#### [Exercise]
An exact copy of the lines from the one containing "- email: miao@fastmail.cn" to the end of the records below is required, and nothing else.

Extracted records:
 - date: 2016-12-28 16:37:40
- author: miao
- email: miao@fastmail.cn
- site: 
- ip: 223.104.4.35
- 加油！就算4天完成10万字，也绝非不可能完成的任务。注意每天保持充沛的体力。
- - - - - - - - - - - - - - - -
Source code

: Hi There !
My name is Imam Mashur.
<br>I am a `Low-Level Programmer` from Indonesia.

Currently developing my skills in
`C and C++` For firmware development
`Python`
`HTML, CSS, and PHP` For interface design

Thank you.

#### [Written reply]
- email: miao@fastmail.cn
- site: 
- ip: 223.104.4.35
- 加油！就算4天完成10万字，也绝非不可能完成的任务。注意每天保持充沛的体力。
- - - - - - - - - - - - - - - -
Source code

: Hi There !
My name is Imam Mashur.
<br>I am a `Low-Level Programmer` from Indonesia.

Currently developing my skills in
`C and C++` For firmware development
`Python`
`HTML, CSS, and PHP` For interface design

Thank you.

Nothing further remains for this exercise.